In first Spring start, Triggs takes up battle for rotation


With 3-1/3 strong innings on Saturday, Andrew Triggs bolstered his stock in search of a starting spot.

With the injury to Sonny Gray (strained lat) expected to shelve the ace until late April, Triggs is among a trio of hurlers fighting it out for the final two spots on the Opening Day rotation.

Making his first appearance as a starter this spring, following a pair of relief outings, Triggs worked in and out of trouble in the first, thanks in large to an early error by first baseman Yonder Alonso, before settling in to retire eight straight. Focusing on tuning up for the season the 27-year-old said he left the game felling good about his work, particularly after the opening frame:

“I was happier after the first — I threw way too many pitches in the first. I wasn’t really pleased with my off-speed, but sometimes it’s not as sharp as you’d like it to be, and you’ve got to find a way to make it effective. I think I did a better job of that in innings two through four.”

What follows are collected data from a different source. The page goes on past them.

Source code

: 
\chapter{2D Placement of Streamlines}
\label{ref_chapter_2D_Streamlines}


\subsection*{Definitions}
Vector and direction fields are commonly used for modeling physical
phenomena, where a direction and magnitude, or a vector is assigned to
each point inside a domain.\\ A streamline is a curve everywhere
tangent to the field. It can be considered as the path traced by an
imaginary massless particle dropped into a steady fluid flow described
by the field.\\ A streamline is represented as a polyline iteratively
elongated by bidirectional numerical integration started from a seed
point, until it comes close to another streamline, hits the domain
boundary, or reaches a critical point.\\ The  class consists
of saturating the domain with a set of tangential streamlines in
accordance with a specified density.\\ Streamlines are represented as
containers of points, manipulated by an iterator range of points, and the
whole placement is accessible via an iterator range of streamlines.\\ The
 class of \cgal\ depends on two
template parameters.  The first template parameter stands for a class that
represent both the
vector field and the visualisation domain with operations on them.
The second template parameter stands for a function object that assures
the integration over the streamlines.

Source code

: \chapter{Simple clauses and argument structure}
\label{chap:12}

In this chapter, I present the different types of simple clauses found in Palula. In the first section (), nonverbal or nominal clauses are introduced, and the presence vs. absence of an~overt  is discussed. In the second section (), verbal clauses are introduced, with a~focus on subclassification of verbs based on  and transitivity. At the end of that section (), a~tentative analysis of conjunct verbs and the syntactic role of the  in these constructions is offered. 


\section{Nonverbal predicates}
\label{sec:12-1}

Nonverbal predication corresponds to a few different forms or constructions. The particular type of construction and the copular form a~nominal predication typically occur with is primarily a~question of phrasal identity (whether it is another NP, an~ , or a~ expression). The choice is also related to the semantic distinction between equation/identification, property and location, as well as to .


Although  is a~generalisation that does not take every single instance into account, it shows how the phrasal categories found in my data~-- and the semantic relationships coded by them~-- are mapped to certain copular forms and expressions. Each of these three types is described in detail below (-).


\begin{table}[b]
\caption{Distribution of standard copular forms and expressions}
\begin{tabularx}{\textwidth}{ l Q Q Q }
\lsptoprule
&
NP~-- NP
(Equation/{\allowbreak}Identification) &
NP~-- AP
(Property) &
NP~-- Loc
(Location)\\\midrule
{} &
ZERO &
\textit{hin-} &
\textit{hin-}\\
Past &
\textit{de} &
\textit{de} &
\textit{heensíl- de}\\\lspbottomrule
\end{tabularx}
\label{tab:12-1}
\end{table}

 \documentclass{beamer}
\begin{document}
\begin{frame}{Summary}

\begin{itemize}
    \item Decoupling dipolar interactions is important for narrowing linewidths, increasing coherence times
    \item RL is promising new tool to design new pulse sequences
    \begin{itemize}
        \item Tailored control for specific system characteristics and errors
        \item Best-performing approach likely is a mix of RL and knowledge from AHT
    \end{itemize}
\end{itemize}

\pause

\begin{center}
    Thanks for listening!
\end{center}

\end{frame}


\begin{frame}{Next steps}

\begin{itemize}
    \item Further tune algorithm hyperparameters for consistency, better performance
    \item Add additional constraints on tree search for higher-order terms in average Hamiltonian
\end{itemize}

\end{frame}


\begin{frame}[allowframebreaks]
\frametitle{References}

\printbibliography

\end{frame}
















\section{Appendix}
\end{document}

Having made just one start in five seasons as a minor leaguer prior to 2016, the righty impressed in six starts down the stretch last big league season, allowing just eight earned runs in 26-2/3 innings pitched in the role (2.70).

Given his low delivery point — almost side-arm — Triggs has been pigeon-holed as a reliever, one seen as not overly effective against lefties. The ability to get left-handed batters out is something he has made a goal coming into this spring. That improvement, he said, is dependent upon his ability to improve his changeup and cutter:

“That’s something that I’ve worked on my entire career, all the way back to college. Thankfully my splits were OK last year. … Generally, that’s where the changeup and cutter really factor in: Giving you more sequences to work with against lefties, so that’s something I’m going to continue to work on.”

Triggs added that, in an attempt to be prepared for which ever role the club called upon him to fill, he has treated even his relief appearances through camp as starts, using more time to warm up in the bullpen.

He also continues to work on command of his breaking ball and fastball, the former of which evaded him in his first start of spring. That, though, did nothing more than offer yet another opportunity to prepare for the long haul of a Major League season.

Triggs said:

“I liked my breaking balls better the first two times out, but you have to have days like today where it’s not your best. You’ve got to learn how to pitch off of other things and work those in when effective. For the most part, I’m pretty pleased with there I am at. Today was a good learning experience on making things work for you when they’re not really their best.”

Joining Triggs in the hunt for the last two starter spots are Raul Alcantara and Jesse Hahn, each of whom struggled in limited opportunity during the 2016 season.

With Alcantara out of minor league options, and throwing the ball will thus far in spring, it may be a battle between Triggs and Hahn for the final spot and an audition to keep one of the two when Gray does return.

Triggs having significant experience pitching in relief, unlike Hahn, will give him an advantage moving toward Opening Day April 3.

No matter the role, though, Triggs is working toward a single goal this March:

“My goal is to be ready to make good pitches in April, where ever that might be. I’m going out there and trying to mix in changeups, and work on the breaking balls and fastball command.”